I could use any ideas as to where to look for further diagnostic informaiton about the lockup or if anyone else has had any problems with MSExchange AV updates.

Thanks in advance for any help you can offer.

Dave

0
Comment
Question by:dcadler
  • 5
  • 3
  • 3
  • +1
14 Comments
 
LVL 22

Expert Comment

by:mutahir
Comment Utility
Well, as you cannot see anything in the logs apart from the exchange message ; I can think off :
a) Windows Update sometimes can restart so check the settings (and set them to notify you but not download and install)
b) Check your exchange antivirus settings whether it would restart automatic
c) Your server wasn't responding but was pingable or the power lights was on means it was stuck in shuting down services (probably) Exchange services take time to go down and windows OS services go down quickly so it is a good thing to first stop exchange services and then reboot/shutdown the server.
You can use a script which we use to shutdown exchange first and then reboot/restart the server :
http://www.amset.info/exchange/shutdown-script.asp
I am unable to understand what you mean by intel issue in regards to the raid ; if raid is defined properly then it should be ok ; check to see if your raid card needs firmware upgrade or your server needs a bios upgrade ;
hope that helps
0
 

Author Comment

by:dcadler
Comment Utility
I do not believe that I have the updates set to automatically restart the server.
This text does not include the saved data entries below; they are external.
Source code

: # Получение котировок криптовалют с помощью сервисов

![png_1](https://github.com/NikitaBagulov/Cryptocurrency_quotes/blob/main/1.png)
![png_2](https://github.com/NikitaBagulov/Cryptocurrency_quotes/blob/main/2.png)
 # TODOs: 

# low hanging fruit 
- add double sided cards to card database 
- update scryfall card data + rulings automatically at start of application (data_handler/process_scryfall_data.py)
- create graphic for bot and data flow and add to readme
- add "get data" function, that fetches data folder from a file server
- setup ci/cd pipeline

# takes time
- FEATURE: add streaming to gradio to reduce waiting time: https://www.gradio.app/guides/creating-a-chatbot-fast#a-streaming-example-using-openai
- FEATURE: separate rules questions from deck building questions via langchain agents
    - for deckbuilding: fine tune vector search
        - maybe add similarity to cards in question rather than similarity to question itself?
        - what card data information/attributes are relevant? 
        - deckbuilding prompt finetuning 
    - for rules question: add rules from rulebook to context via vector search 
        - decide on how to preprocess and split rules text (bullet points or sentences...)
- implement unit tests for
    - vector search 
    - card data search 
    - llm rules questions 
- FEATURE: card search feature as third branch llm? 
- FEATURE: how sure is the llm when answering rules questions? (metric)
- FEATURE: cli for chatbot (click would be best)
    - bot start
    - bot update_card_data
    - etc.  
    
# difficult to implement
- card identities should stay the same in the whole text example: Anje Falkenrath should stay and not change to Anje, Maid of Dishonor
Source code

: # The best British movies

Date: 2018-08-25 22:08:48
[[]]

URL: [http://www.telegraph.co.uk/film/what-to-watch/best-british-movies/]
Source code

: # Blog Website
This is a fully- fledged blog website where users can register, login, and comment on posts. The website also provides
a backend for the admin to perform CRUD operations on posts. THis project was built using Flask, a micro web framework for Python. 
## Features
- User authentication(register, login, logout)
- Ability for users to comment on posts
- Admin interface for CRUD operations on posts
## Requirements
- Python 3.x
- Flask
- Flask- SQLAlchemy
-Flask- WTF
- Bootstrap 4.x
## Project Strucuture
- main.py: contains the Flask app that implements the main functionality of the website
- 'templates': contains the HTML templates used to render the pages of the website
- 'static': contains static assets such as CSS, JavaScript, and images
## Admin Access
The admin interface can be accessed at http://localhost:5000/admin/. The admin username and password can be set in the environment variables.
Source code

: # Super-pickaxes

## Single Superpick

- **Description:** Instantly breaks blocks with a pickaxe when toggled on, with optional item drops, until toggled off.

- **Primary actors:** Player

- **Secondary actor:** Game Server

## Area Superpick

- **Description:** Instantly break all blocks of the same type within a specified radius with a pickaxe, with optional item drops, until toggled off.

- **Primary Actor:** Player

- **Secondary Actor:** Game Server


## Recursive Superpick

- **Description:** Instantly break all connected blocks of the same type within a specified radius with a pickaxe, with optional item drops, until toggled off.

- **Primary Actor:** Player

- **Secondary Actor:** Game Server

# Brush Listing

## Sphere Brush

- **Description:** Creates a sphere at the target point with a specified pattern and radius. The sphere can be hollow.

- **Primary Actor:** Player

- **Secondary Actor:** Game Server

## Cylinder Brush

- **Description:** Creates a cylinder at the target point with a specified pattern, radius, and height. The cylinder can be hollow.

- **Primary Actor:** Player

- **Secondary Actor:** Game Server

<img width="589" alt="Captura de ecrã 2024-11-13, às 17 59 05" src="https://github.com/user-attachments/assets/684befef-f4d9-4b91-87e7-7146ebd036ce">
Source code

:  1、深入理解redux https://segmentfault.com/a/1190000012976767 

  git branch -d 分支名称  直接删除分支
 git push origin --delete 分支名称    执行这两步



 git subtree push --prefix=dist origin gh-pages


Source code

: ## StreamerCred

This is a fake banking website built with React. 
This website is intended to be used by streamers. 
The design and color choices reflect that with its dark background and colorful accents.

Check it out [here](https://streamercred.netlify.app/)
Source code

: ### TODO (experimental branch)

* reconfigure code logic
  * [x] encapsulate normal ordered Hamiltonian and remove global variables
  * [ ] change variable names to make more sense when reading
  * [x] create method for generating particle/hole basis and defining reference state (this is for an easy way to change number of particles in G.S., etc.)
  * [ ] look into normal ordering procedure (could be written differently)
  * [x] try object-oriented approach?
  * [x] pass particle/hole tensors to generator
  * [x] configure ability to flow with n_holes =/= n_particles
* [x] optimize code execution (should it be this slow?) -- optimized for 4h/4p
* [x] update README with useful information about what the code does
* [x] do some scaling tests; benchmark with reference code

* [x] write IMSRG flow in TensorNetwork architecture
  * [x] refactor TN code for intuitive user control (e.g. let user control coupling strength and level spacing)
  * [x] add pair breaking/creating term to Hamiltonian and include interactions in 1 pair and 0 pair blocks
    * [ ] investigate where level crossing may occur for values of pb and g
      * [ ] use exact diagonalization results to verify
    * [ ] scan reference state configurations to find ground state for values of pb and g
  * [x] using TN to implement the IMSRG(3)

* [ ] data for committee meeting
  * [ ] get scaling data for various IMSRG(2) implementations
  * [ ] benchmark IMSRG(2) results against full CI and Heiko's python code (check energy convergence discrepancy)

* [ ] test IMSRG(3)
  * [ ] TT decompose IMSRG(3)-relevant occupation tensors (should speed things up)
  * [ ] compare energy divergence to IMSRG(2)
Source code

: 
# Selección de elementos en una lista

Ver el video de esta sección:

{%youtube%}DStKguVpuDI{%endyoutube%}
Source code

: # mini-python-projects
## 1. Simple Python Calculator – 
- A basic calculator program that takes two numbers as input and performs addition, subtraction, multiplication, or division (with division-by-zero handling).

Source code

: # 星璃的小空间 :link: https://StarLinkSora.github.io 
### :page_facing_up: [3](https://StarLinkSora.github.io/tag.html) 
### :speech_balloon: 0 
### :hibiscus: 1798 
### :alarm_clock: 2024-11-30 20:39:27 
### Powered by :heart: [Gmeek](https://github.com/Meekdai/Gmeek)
I know that up until this event, whenever updates were needed, I had an alert of pending updates on the server and I had to initiate the actual update process. However, is it normal for an AV update to cause a server restart? I would think that they wouldn't but I will check that.

Under normal circumstances, a server restart does not take a long time. This lengthy startup only occured because I had to do a forced power cycle. From what I have uncovered thus far, this startup probem seems to be related to the RAID (simply because for the 4 hours it took to come back up, the RAID array drive lights were constantly flashing or on solid, which seems like a rebuild to me). I am using a Supermicro X7DVA-E which has an integrated Intel ESB2 SATA 3.0Gbps Controller set up as RAID 5. I have Write-back caching disabled in Windows Device Manager. I do not have the Intel Matrix software installed.

There were not hardware related errors in the System event log during the 4 hour period it took for the system to come up. Just a bunch of timeout errors by services which, I assume, were caused by the drives being so busy.

Dave




0
 
LVL 22

Expert Comment

by:mutahir
Comment Utility
Try to upgrade the firmware for your raid drives and controllers
check your motherboard and raid controller manual for that and their website for any firmware upgrades.
0
 
LVL 38

Accepted Solution

by:
Philip Elder earned 500 total points
Comment Utility
If you are using Forefront, take note that the Kaspersky engine has been having some difficulties.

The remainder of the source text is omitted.